Let us introduce the language by modelling the well-known \emph{Latin squares}
problem \autocite{wallis-2011-combinatorics}: Given an integer \(n\), find an
\(n \times n\) matrix, such that each row and column is a permutation of values
\(1 \ldots n\). A \minizinc\ model encoding this problem could look as follows:
\begin{mzn}
int: n;
array [1..n, 1..n] of var 1..n: x;
constraint forall (r in 1..n) (
all_different([x[r, c] | c in 1..n])
);
constraint forall (c in 1..n) (
all_different([x[r, c] | r in 1..n])
);
\end{mzn}
The model introduces a \gls{parameter} \mzninline{n}, and a two-dimensional
array of \glspl{variable} (marked by the \mzninline{var} keyword) \mzninline{x}.

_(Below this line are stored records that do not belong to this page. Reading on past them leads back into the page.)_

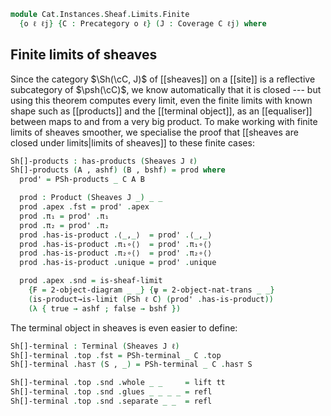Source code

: <!--
```agda
open import Cat.Instances.Presheaf.Limits
open import Cat.Diagram.Limit.Pullback
open import Cat.Instances.Shape.Cospan
open import Cat.Instances.Sheaf.Limits
open import Cat.Diagram.Limit.Product
open import Cat.Instances.Shape.Two
open import Cat.Diagram.Limit.Base
open import Cat.Instances.Functor
open import Cat.Diagram.Pullback
open import Cat.Diagram.Terminal
open import Cat.Diagram.Product
open import Cat.Site.Base
open import Cat.Prelude
```
-->

```agda
module Cat.Instances.Sheaf.Limits.Finite
  {o ℓ ℓj} {C : Precategory o ℓ} (J : Coverage C ℓj) where
```

<!--
```agda
open is-pullback
open is-product
open Pullback
open Terminal
open Product
```
-->

## Finite limits of sheaves

Since the category $\Sh(\cC, J)$ of [[sheaves]] on a [[site]] is a
reflective subcategory of $\psh(\cC)$, we know automatically that it is
closed --- but using this theorem computes every limit, even the finite
limits with known shape such as [[products]] and the [[terminal
object]], as an [[equaliser]] between maps to and from a very big
product. To make working with finite limits of sheaves smoother, we
specialise the proof that [[sheaves are closed under limits|limits of
sheaves]] to these finite cases:

```agda
Sh[]-products : has-products (Sheaves J ℓ)
Sh[]-products (A , ashf) (B , bshf) = prod where
  prod' = PSh-products _ C A B

  prod : Product (Sheaves J _) _ _
  prod .apex .fst = prod' .apex
  prod .π₁ = prod' .π₁
  prod .π₂ = prod' .π₂
  prod .has-is-product .⟨_,_⟩  = prod' .⟨_,_⟩
  prod .has-is-product .π₁∘⟨⟩  = prod' .π₁∘⟨⟩
  prod .has-is-product .π₂∘⟨⟩  = prod' .π₂∘⟨⟩
  prod .has-is-product .unique = prod' .unique

  prod .apex .snd = is-sheaf-limit
    {F = 2-object-diagram _ _} {ψ = 2-object-nat-trans _ _}
    (is-product→is-limit (PSh ℓ C) (prod' .has-is-product))
    (λ { true → ashf ; false → bshf })
```

<!--
```agda
Sh[]-pullbacks : has-pullbacks (Sheaves J ℓ)
Sh[]-pullbacks {A = A} {B} {X} f g = pb where
  pb' = PSh-pullbacks _ C f g

  open is-pullback
  open Pullback

  pb : Pullback (Sheaves J _) _ _
  pb .apex .fst = pb' .apex
  pb .apex .snd = is-sheaf-limit {o' = lzero} {ℓ' = lzero} (Limit.has-limit (Pullback→Limit (PSh ℓ C) pb')) λ where
    cs-a → A .snd
    cs-b → B .snd
    cs-c → X .snd
  pb .p₁ = pb' .p₁
  pb .p₂ = pb' .p₂
  pb .has-is-pb = record { Pullback pb' }
```
-->

The terminal object in sheaves is even easier to define:

```agda
Sh[]-terminal : Terminal (Sheaves J ℓ)
Sh[]-terminal .top .fst = PSh-terminal _ C .top
Sh[]-terminal .has⊤ (S , _) = PSh-terminal _ C .has⊤ S

Sh[]-terminal .top .snd .whole _ _     = lift tt
Sh[]-terminal .top .snd .glues _ _ _ _ = refl
Sh[]-terminal .top .snd .separate _ _  = refl
```
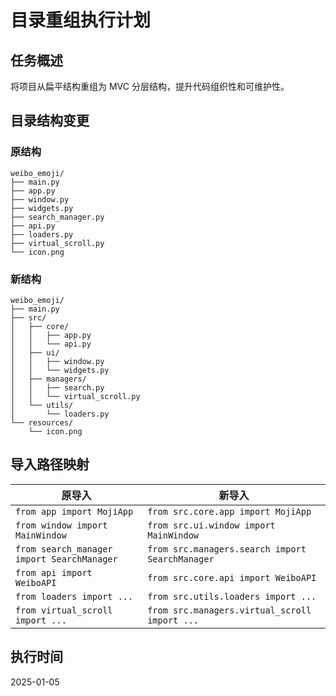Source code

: # 目录重组执行计划

## 任务概述
将项目从扁平结构重组为 MVC 分层结构，提升代码组织性和可维护性。

## 目录结构变更

### 原结构
```
weibo_emoji/
├── main.py
├── app.py
├── window.py
├── widgets.py
├── search_manager.py
├── api.py
├── loaders.py
├── virtual_scroll.py
└── icon.png
```

### 新结构
```
weibo_emoji/
├── main.py
├── src/
│   ├── core/
│   │   ├── app.py
│   │   └── api.py
│   ├── ui/
│   │   ├── window.py
│   │   └── widgets.py
│   ├── managers/
│   │   ├── search.py
│   │   └── virtual_scroll.py
│   └── utils/
│       └── loaders.py
└── resources/
    └── icon.png
```

## 导入路径映射

| 原导入 | 新导入 |
|--------|--------|
| `from app import MojiApp` | `from src.core.app import MojiApp` |
| `from window import MainWindow` | `from src.ui.window import MainWindow` |
| `from search_manager import SearchManager` | `from src.managers.search import SearchManager` |
| `from api import WeiboAPI` | `from src.core.api import WeiboAPI` |
| `from loaders import ...` | `from src.utils.loaders import ...` |
| `from virtual_scroll import ...` | `from src.managers.virtual_scroll import ...` |

## 执行时间
2025-01-05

Each variable in \mzninline{x} is restricted to the set of integers
\mzninline{1..n}, which is called the variable's \gls{domain}. The constraints
specify the requirements of the problem: for each row \mzninline{r}, the
\mzninline{x} variables of all columns must take pairwise different values (and
the same for each column \mzninline{c}). This is modelled using the
\mzninline{all_different} function, one of hundreds of pre-defined constraints
in \minizinc's library.
Given ground assignments to input \glspl{parameter}, a \minizinc\ model is
translated (via a process called \emph{flattening}) into a set of variables and
primitive constraints. Here is the result of flattening for \mzninline{n=2}:
\begin{mzn}
var 1..2: x_1_1;
var 1..2: x_1_2;
var 1..2: x_2_1;
var 1..2: x_2_2;
constraint all_different([x_1_1, x_1_2]);
constraint all_different([x_2_1, x_2_2]);
constraint all_different([x_1_1, x_2_1]);
constraint all_different([x_1_2, x_2_2]);
\end{mzn}
This \emph{flat} problem will be passed to some \gls{solver}, which will attempt
to determine an assignment to each decision variable \verb|x_i_j| that satisfies
all constraints, or report that there is no such assignment.
This type of combinatorial problem is typically called a \gls{csp}. \minizinc
also supports the modelling of \gls{cop}, where a \gls{csp} is augmented with an
\gls{objective} \(z\). In this case the goal is to find an assignment that
satisfies all constraints while minimising (or maximising) \(z\).